* Aim of the exercise:
Using the data that follows, return exactly the lines from the one that contains "View project demo" through the one that contains "### Definições e Tipos", ends included.

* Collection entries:

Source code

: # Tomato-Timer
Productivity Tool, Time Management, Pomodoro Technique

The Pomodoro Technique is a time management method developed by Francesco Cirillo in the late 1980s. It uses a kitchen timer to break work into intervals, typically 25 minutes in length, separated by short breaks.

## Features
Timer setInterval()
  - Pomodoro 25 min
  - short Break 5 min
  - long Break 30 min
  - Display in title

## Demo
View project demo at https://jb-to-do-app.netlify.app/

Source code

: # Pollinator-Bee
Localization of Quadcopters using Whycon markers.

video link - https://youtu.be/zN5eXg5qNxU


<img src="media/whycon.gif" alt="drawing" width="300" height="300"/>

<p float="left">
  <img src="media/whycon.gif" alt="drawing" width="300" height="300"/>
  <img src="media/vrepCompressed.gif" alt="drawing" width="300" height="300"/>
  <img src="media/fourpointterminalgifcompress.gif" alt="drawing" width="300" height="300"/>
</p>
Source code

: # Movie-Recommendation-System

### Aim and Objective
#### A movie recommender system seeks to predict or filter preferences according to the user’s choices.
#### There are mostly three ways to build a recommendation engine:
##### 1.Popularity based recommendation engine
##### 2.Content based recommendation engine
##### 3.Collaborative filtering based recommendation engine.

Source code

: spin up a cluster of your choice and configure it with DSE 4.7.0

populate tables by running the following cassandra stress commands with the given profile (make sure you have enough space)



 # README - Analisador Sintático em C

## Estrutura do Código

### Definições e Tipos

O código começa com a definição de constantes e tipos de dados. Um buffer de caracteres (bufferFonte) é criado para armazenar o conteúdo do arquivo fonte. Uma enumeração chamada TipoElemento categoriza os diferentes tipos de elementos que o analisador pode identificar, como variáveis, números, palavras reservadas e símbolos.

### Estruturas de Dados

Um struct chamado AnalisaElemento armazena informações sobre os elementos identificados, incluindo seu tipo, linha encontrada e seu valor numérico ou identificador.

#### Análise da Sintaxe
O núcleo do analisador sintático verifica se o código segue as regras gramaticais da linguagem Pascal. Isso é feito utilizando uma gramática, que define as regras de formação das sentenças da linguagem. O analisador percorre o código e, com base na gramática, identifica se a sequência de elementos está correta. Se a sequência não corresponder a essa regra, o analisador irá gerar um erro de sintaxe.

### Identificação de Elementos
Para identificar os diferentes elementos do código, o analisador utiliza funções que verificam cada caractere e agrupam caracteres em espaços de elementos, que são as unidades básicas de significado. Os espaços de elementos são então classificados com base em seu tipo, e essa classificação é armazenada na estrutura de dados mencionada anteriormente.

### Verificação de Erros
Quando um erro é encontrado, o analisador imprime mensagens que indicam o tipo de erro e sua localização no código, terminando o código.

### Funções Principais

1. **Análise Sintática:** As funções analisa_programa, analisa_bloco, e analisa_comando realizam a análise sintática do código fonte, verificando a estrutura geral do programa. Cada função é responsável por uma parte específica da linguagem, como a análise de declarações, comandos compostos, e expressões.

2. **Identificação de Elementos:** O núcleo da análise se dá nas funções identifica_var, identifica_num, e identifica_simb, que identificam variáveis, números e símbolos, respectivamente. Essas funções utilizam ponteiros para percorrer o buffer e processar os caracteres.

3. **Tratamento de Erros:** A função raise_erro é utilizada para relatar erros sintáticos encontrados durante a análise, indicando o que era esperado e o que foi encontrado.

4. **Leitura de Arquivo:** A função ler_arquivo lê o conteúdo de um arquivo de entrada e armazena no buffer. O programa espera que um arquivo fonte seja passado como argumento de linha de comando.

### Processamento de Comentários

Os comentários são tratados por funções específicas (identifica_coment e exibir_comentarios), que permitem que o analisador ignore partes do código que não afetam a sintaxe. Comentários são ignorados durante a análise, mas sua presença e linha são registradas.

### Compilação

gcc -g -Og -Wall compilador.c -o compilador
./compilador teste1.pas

* Reply:
View project demo at https://jb-to-do-app.netlify.app/

Source code

: # Pollinator-Bee
Localization of Quadcopters using Whycon markers.

video link - https://youtu.be/zN5eXg5qNxU


<img src="media/whycon.gif" alt="drawing" width="300" height="300"/>

<p float="left">
  <img src="media/whycon.gif" alt="drawing" width="300" height="300"/>
  <img src="media/vrepCompressed.gif" alt="drawing" width="300" height="300"/>
  <img src="media/fourpointterminalgifcompress.gif" alt="drawing" width="300" height="300"/>
</p>
Source code

: # Movie-Recommendation-System

### Aim and Objective
#### A movie recommender system seeks to predict or filter preferences according to the user’s choices.
#### There are mostly three ways to build a recommendation engine:
##### 1.Popularity based recommendation engine
##### 2.Content based recommendation engine
##### 3.Collaborative filtering based recommendation engine.

Source code

: spin up a cluster of your choice and configure it with DSE 4.7.0

populate tables by running the following cassandra stress commands with the given profile (make sure you have enough space)



 # README - Analisador Sintático em C

## Estrutura do Código

### Definições e Tipos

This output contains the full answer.